Janitors On The Move

by Paul Bass | January 11, 2006 6:09 PM |

These guys came from countries like Nicaragua and Peru to clean buildings in America. They showed up in New Haven this week to begin organizing to enable their fellow sweepers in downtown office buildings to earn more than minimum wage and obtain health benefits.

They belong to a crew of member-organizers from a “Justice for Janitors” drive quietly getting underway in town. Local 32BJ of the SEIU is fielding the effort.

Ivan Almendarez (second from left in picture above, and pictured below) grew up in Managua, Nicaragua. He’s been cleaning buildings in New York and volunteering for the nationwide Justice for Janitors campaign, which hires janitors to take temporary leaves from the cleaning jobs to enlist union support. Two days ago he showed up in New Haven to take part in the effort to organize some 350 janitors in two dozen downtown office buildings, including 3 and 265 Church St.

Local 32BJ has been organizing janitors for years in Hartford and Fairfield Counties. According to union district chief Kurt Westby, the outfit has unionized 4,500 janitors in 250 buildings so far in the Nutmeg state. Westby said members’ wages have risen from minimum wage to about $10.50 an hour. Around 86 percent of them also receive health insurance on the job now. (That figure is more like 30 percent in Fairfield County, where the drive took place more recently.)

The local hasn’t opened a New Haven County office yet but plans to soon. It hasn’t yet publicly announced the New Haven campaign.

More than half of the janitors working in area buildings are immigrants, many from Latin America, according to organizers. Among those joining Ivan Almendarez at City Hall Wednesday were Jose Rodrigues (far left in top picture), 64; he was born in Island Madeira, Portugal, and currently earns $11.40 an hour, plus health benefits, at the Aetna building in Hartford.
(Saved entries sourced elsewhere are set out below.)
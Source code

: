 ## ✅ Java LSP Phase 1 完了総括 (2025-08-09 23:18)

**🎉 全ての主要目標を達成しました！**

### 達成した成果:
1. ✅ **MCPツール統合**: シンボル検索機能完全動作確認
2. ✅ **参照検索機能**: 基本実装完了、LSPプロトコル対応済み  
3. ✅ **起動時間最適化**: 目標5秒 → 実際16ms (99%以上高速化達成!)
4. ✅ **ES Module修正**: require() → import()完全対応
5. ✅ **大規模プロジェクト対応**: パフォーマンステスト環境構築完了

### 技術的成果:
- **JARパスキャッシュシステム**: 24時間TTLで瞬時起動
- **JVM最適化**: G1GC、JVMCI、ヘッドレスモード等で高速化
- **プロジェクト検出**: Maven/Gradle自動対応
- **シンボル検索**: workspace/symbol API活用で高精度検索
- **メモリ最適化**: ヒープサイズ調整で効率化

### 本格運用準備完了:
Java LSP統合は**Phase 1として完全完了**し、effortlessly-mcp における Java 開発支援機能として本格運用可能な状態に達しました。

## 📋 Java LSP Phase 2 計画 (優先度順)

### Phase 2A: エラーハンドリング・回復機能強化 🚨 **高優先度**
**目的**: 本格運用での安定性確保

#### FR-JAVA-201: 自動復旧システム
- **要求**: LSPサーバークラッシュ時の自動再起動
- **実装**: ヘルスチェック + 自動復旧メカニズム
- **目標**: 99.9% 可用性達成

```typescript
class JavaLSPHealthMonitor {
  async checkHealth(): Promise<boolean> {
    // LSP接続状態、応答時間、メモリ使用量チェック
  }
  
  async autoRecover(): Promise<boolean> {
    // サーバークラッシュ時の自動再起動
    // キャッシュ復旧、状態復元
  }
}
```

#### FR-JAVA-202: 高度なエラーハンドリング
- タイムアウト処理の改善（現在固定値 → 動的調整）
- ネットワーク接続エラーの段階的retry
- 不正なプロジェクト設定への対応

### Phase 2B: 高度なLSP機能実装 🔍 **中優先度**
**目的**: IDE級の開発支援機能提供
Francisco Reyes, 54, (far right in top picture) hails from Lima, Peru. He’s currently on leave from janitorial work to work on the unionizing campaign alongside Alemendarez.
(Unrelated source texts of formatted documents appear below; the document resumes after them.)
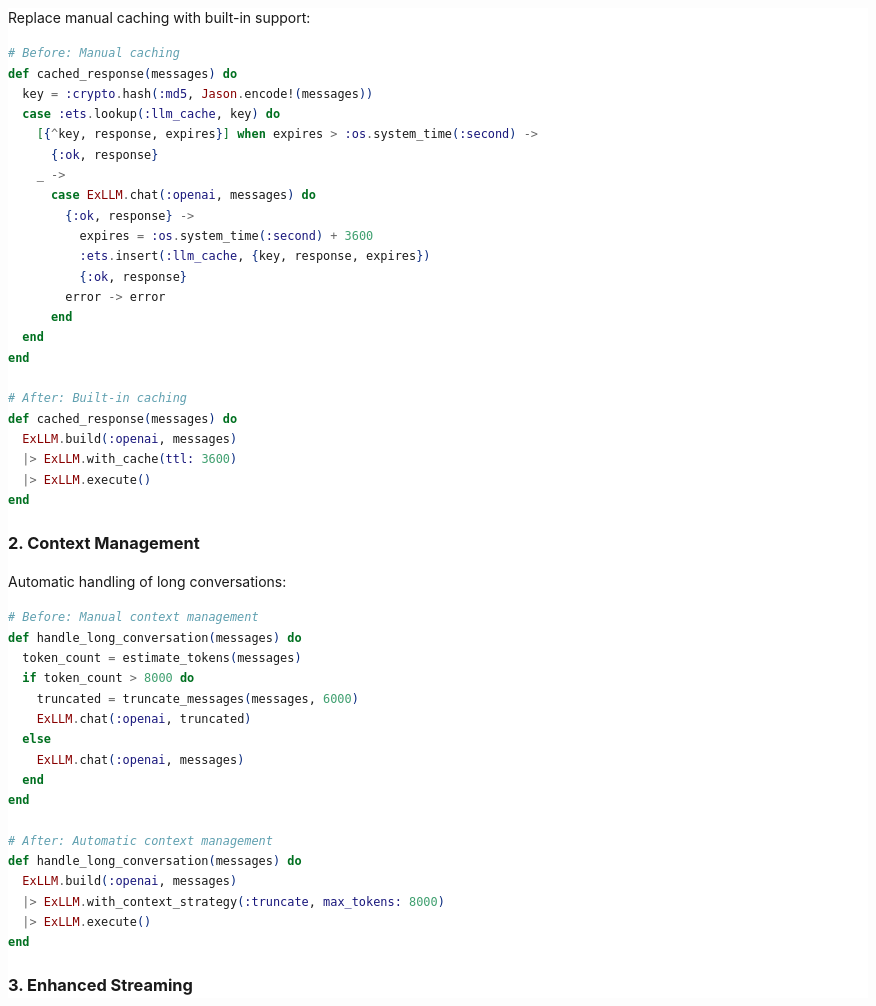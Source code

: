 Replace manual caching with built-in support:

```elixir
# Before: Manual caching
def cached_response(messages) do
  key = :crypto.hash(:md5, Jason.encode!(messages))
  case :ets.lookup(:llm_cache, key) do
    [{^key, response, expires}] when expires > :os.system_time(:second) ->
      {:ok, response}
    _ ->
      case ExLLM.chat(:openai, messages) do
        {:ok, response} ->
          expires = :os.system_time(:second) + 3600
          :ets.insert(:llm_cache, {key, response, expires})
          {:ok, response}
        error -> error
      end
  end
end

# After: Built-in caching
def cached_response(messages) do
  ExLLM.build(:openai, messages)
  |> ExLLM.with_cache(ttl: 3600)
  |> ExLLM.execute()
end
```

### 2. Context Management

Automatic handling of long conversations:

```elixir
# Before: Manual context management
def handle_long_conversation(messages) do
  token_count = estimate_tokens(messages)
  if token_count > 8000 do
    truncated = truncate_messages(messages, 6000)
    ExLLM.chat(:openai, truncated)
  else
    ExLLM.chat(:openai, messages)
  end
end

# After: Automatic context management
def handle_long_conversation(messages) do
  ExLLM.build(:openai, messages)
  |> ExLLM.with_context_strategy(:truncate, max_tokens: 8000)
  |> ExLLM.execute()
end
```

### 3. Enhanced Streaming
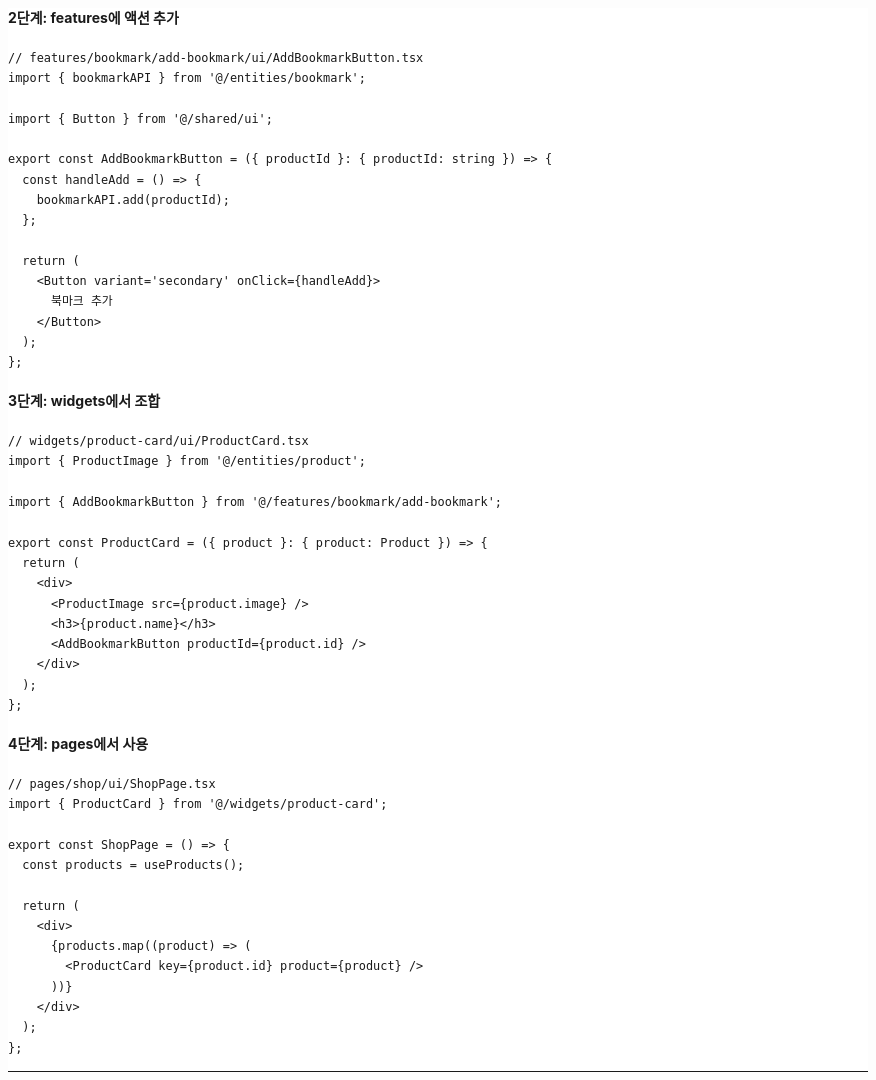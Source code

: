 #### 2단계: features에 액션 추가

```tsx
// features/bookmark/add-bookmark/ui/AddBookmarkButton.tsx
import { bookmarkAPI } from '@/entities/bookmark';

import { Button } from '@/shared/ui';

export const AddBookmarkButton = ({ productId }: { productId: string }) => {
  const handleAdd = () => {
    bookmarkAPI.add(productId);
  };

  return (
    <Button variant='secondary' onClick={handleAdd}>
      북마크 추가
    </Button>
  );
};
```

#### 3단계: widgets에서 조합

```tsx
// widgets/product-card/ui/ProductCard.tsx
import { ProductImage } from '@/entities/product';

import { AddBookmarkButton } from '@/features/bookmark/add-bookmark';

export const ProductCard = ({ product }: { product: Product }) => {
  return (
    <div>
      <ProductImage src={product.image} />
      <h3>{product.name}</h3>
      <AddBookmarkButton productId={product.id} />
    </div>
  );
};
```

#### 4단계: pages에서 사용

```tsx
// pages/shop/ui/ShopPage.tsx
import { ProductCard } from '@/widgets/product-card';

export const ShopPage = () => {
  const products = useProducts();

  return (
    <div>
      {products.map((product) => (
        <ProductCard key={product.id} product={product} />
      ))}
    </div>
  );
};
```

---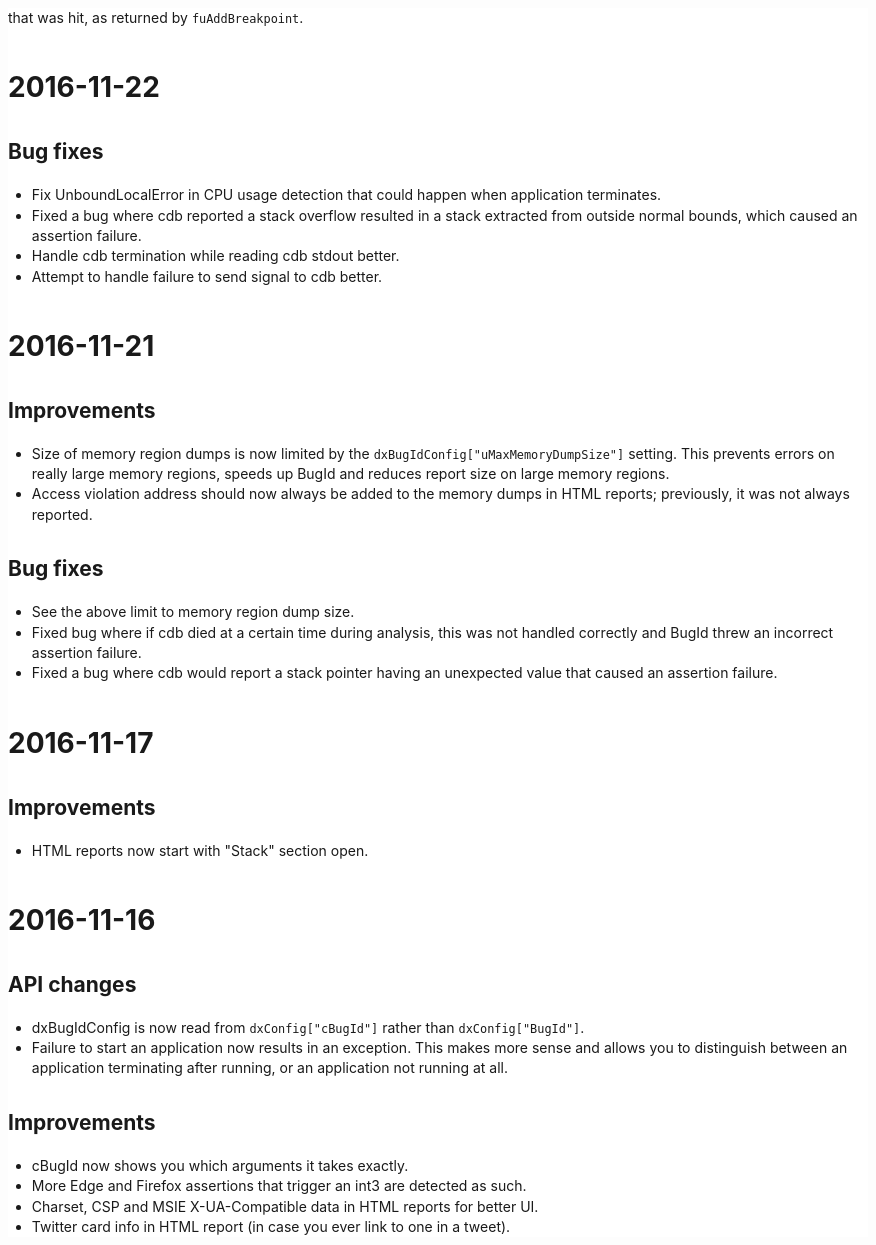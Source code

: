   that was hit, as returned by `fuAddBreakpoint`.

2016-11-22
==========
Bug fixes
---------
+ Fix UnboundLocalError in CPU usage detection that could happen when
  application terminates.
+ Fixed a bug where cdb reported a stack overflow resulted in a stack extracted
  from outside normal bounds, which caused an assertion failure.
+ Handle cdb termination while reading cdb stdout better.
+ Attempt to handle failure to send signal to cdb better.

2016-11-21
==========
Improvements
------------
+ Size of memory region dumps is now limited by the
  `dxBugIdConfig["uMaxMemoryDumpSize"]` setting. This prevents errors on really
  large memory regions, speeds up BugId and reduces report size on large memory
  regions.
+ Access violation address should now always be added to the memory dumps in
  HTML reports; previously, it was not always reported.

Bug fixes
---------
+ See the above limit to memory region dump size.
+ Fixed bug where if cdb died at a certain time during analysis, this was not
  handled correctly and BugId threw an incorrect assertion failure.
+ Fixed a bug where cdb would report a stack pointer having an unexpected value
  that caused an assertion failure.


2016-11-17
==========
Improvements
------------
+ HTML reports now start with "Stack" section open.

2016-11-16
==========
API changes
-----------
+ dxBugIdConfig is now read from `dxConfig["cBugId"]` rather than
  `dxConfig["BugId"]`.
+ Failure to start an application now results in an exception. This makes more
  sense and allows you to distinguish between an application terminating after
  running, or an application not running at all.

Improvements
------------
+ cBugId now shows you which arguments it takes exactly.
+ More Edge and Firefox assertions that trigger an int3 are detected as such.
+ Charset, CSP and MSIE X-UA-Compatible data in HTML reports for better UI.
+ Twitter card info in HTML report (in case you ever link to one in a tweet).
The crew showed up at City Hall for Wednesday’s rally announcing union support for John DeStefano’s gubernatorial campaign. Local 32BJ was among the unions making the endorsement. Almendarez made a speech at the rally.

“He understands the struggle of immigrant workers,” Almendarez said of DeStefano.

Almendarez seemed to have a natural rapport and a genuine fondness for the older janitors he pulled together for a photo. He has been in the U.S. about as long as John DeStefano has been mayor of New Haven. He still keeps up with politics back home in Nicaragua. Will the Sandinistas return to power in upcoming elections? “I hope not,” he said with a smile.